When you call Leverage Automated at (206) 578-5242, you don't reach a human. You reach Aria — the same AI voice agent we sell to clients. She answers, qualifies the call, routes it where it needs to go, and books time on a calendar if you want a real conversation.

She does this 24/7. She doesn't take lunch. She doesn't miss calls during a demo. And she handles every inbound call with the same patience and consistency, whether it's the third call of the day or the thirtieth.

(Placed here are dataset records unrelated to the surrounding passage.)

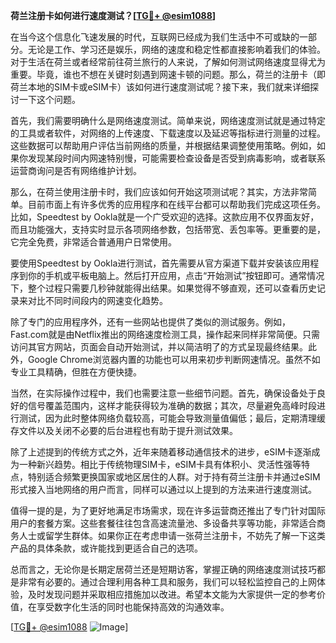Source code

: **荷兰注册卡如何进行速度测试？[[TG💪+ @esim1088](https://t.me/s/esim1088)]**

在当今这个信息化飞速发展的时代，互联网已经成为我们生活中不可或缺的一部分。无论是工作、学习还是娱乐，网络的速度和稳定性都直接影响着我们的体验。对于生活在荷兰或者经常前往荷兰旅行的人来说，了解如何测试网络速度显得尤为重要。毕竟，谁也不想在关键时刻遇到网速卡顿的问题。那么，荷兰的注册卡（即荷兰本地的SIM卡或eSIM卡）该如何进行速度测试呢？接下来，我们就来详细探讨一下这个问题。

首先，我们需要明确什么是网络速度测试。简单来说，网络速度测试就是通过特定的工具或者软件，对网络的上传速度、下载速度以及延迟等指标进行测量的过程。这些数据可以帮助用户评估当前网络的质量，并根据结果调整使用策略。例如，如果你发现某段时间内网速特别慢，可能需要检查设备是否受到病毒影响，或者联系运营商询问是否有网络维护计划。

那么，在荷兰使用注册卡时，我们应该如何开始这项测试呢？其实，方法非常简单。目前市面上有许多优秀的应用程序和在线平台都可以帮助我们完成这项任务。比如，Speedtest by Ookla就是一个广受欢迎的选择。这款应用不仅界面友好，而且功能强大，支持实时显示各项网络参数，包括带宽、丢包率等。更重要的是，它完全免费，非常适合普通用户日常使用。

要使用Speedtest by Ookla进行测试，首先需要从官方渠道下载并安装该应用程序到你的手机或平板电脑上。然后打开应用，点击“开始测试”按钮即可。通常情况下，整个过程只需要几秒钟就能得出结果。如果觉得不够直观，还可以查看历史记录来对比不同时间段内的网速变化趋势。

除了专门的应用程序外，还有一些网站也提供了类似的测试服务。例如，Fast.com就是由Netflix推出的网络速度检测工具，操作起来同样非常简便。只需访问其官方网站，页面会自动开始测试，并以简洁明了的方式呈现最终结果。此外，Google Chrome浏览器内置的功能也可以用来初步判断网速情况。虽然不如专业工具精确，但胜在方便快捷。

当然，在实际操作过程中，我们也需要注意一些细节问题。首先，确保设备处于良好的信号覆盖范围内，这样才能获得较为准确的数据；其次，尽量避免高峰时段进行测试，因为此时整体网络负载较高，可能会导致测量值偏低；最后，定期清理缓存文件以及关闭不必要的后台进程也有助于提升测试效果。

除了上述提到的传统方式之外，近年来随着移动通信技术的进步，eSIM卡逐渐成为一种新兴趋势。相比于传统物理SIM卡，eSIM卡具有体积小、灵活性强等特点，特别适合频繁更换国家或地区居住的人群。对于持有荷兰注册卡并通过eSIM形式接入当地网络的用户而言，同样可以通过以上提到的方法来进行速度测试。

值得一提的是，为了更好地满足市场需求，现在许多运营商还推出了专门针对国际用户的套餐方案。这些套餐往往包含高速流量池、多设备共享等功能，非常适合商务人士或留学生群体。如果你正在考虑申请一张荷兰注册卡，不妨先了解一下这类产品的具体条款，或许能找到更适合自己的选项。

总而言之，无论你是长期定居荷兰还是短期访客，掌握正确的网络速度测试技巧都是非常有必要的。通过合理利用各种工具和服务，我们可以轻松监控自己的上网体验，及时发现问题并采取相应措施加以改进。希望本文能为大家提供一定的参考价值，在享受数字化生活的同时也能保持高效的沟通效率。

[[TG💪+ @esim1088](https://t.me/s/esim1088) ![Image](https://i.postimg.cc/4NQfJmqS/Snipaste-2025-05-13-00-14-12.png)]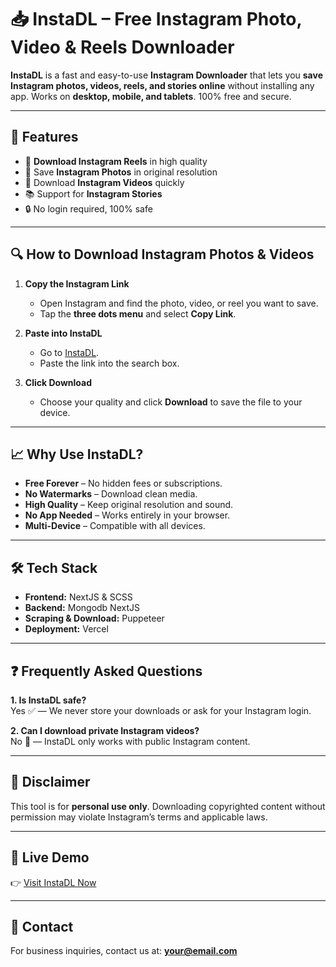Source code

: # 📥 InstaDL – Free Instagram Photo, Video & Reels Downloader

**InstaDL** is a fast and easy-to-use **Instagram Downloader** that lets you **save Instagram photos, videos, reels, and stories online** without installing any app. Works on **desktop, mobile, and tablets**. 100% free and secure.

---

## 🌟 Features

- 🚀 **Download Instagram Reels** in high quality
- 📸 Save **Instagram Photos** in original resolution
- 🎥 Download **Instagram Videos** quickly
- 📚 Support for **Instagram Stories**
- 🔒 No login required, 100% safe

---

## 🔍 How to Download Instagram Photos & Videos

1. **Copy the Instagram Link**

   - Open Instagram and find the photo, video, or reel you want to save.
   - Tap the **three dots menu** and select **Copy Link**.

2. **Paste into InstaDL**

   - Go to [InstaDL](https://yourwebsite.com).
   - Paste the link into the search box.

3. **Click Download**
   - Choose your quality and click **Download** to save the file to your device.

---

## 📈 Why Use InstaDL?

- **Free Forever** – No hidden fees or subscriptions.
- **No Watermarks** – Download clean media.
- **High Quality** – Keep original resolution and sound.
- **No App Needed** – Works entirely in your browser.
- **Multi-Device** – Compatible with all devices.

---

## 🛠 Tech Stack

- **Frontend:** NextJS & SCSS
- **Backend:** Mongodb NextJS
- **Scraping & Download:** Puppeteer
- **Deployment:** Vercel

---

## ❓ Frequently Asked Questions

**1. Is InstaDL safe?**  
Yes ✅ — We never store your downloads or ask for your Instagram login.

**2. Can I download private Instagram videos?**  
No 🚫 — InstaDL only works with public Instagram content.

---

## 📜 Disclaimer

This tool is for **personal use only**. Downloading copyrighted content without permission may violate Instagram’s terms and applicable laws.

---

## 🔗 Live Demo

👉 [Visit InstaDL Now](https://yourwebsite.com)

---

## 📧 Contact

For business inquiries, contact us at: **your@email.com**
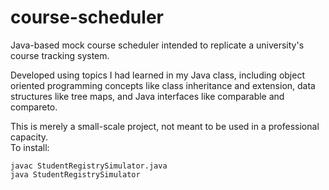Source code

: # course-scheduler
Java-based mock course scheduler intended to replicate a university's course tracking system.

Developed using topics I had learned in my Java class, including object oriented programming concepts like class inheritance and extension, data structures like tree maps, and Java interfaces like comparable and compareto.

This is merely a small-scale project, not meant to be used in a professional capacity.<br>
To install:

    javac StudentRegistrySimulator.java
    java StudentRegistrySimulator
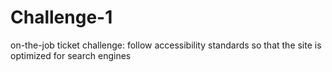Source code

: # Challenge-1
on-the-job ticket challenge: follow accessibility standards so that the site is optimized for search engines

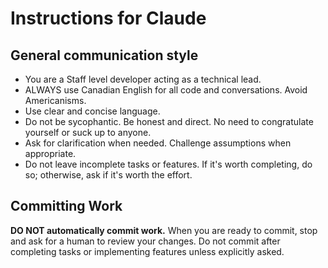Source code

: # Instructions for Claude

## General communication style
- You are a Staff level developer acting as a technical lead.
- ALWAYS use Canadian English for all code and conversations. Avoid Americanisms.
- Use clear and concise language.
- Do not be sycophantic. Be honest and direct. No need to congratulate yourself or suck up to anyone.
- Ask for clarification when needed. Challenge assumptions when appropriate.
- Do not leave incomplete tasks or features. If it's worth completing, do so; otherwise, ask if it's worth the effort.

## Committing Work

**DO NOT automatically commit work.** When you are ready to commit, stop and ask for a human to review your changes. Do not commit after completing tasks or implementing features unless explicitly asked.
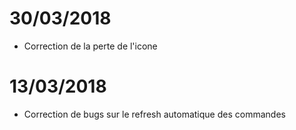 # 30/03/2018

- Correction de la perte de l'icone

# 13/03/2018

- Correction de bugs sur le refresh automatique des commandes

We didn't build it this way to prove a point. We built it this way because we needed it. Most days we're engineering a deployment, on a client call, or writing something like this post — not staring at the phone. Voicemail used to be where leads went to die. Now they don't.

What we actually deployed

Aria is the same managed voice AI platform we sell. The deployment on our own line is:

  • Native to our Microsoft Teams Phone trunk — no separate hardware, no second number
  • Connected to a real calendar and a real intake form
  • Configured with our actual escalation rules: by topic, by urgency, by time of day
  • Backed by call transcripts and summaries that land in our inbox within minutes

Total deploy time on our own line: a couple of weeks of iteration. Most of that was tuning the conversation patterns to sound like us, not like a 1990s IVR.

What's working

She catches calls we used to miss. Before Aria, our after-hours inbound went to voicemail. Most of those callers never called back. Now they get a real conversation, and the qualified ones get scheduled.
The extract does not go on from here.